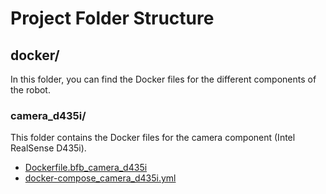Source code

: # Project Folder Structure

## docker/
In this folder, you can find the Docker files for the different components of the robot.

### camera_d435i/
This folder contains the Docker files for the camera component (Intel RealSense D435i).

- [Dockerfile.bfb_camera_d435i](https://github.com/jevgenik/bigfootbot/blob/master/docker/camera_d435i/Dockerfile.bfb_camera_d435i)
- [docker-compose_camera_d435i.yml](https://github.com/jevgenik/bigfootbot/blob/master/docker/camera_d435i/docker-compose_camera_d435i.yml)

***

## TASK DESCRIPTION
Nothing but the lines from the one with "### camera_d435i/" through the final line of the data belongs in the answer, and they must match exactly.

## EXERCISE ANSWER
### camera_d435i/
This folder contains the Docker files for the camera component (Intel RealSense D435i).

- [Dockerfile.bfb_camera_d435i](https://github.com/jevgenik/bigfootbot/blob/master/docker/camera_d435i/Dockerfile.bfb_camera_d435i)
- [docker-compose_camera_d435i.yml](https://github.com/jevgenik/bigfootbot/blob/master/docker/camera_d435i/docker-compose_camera_d435i.yml)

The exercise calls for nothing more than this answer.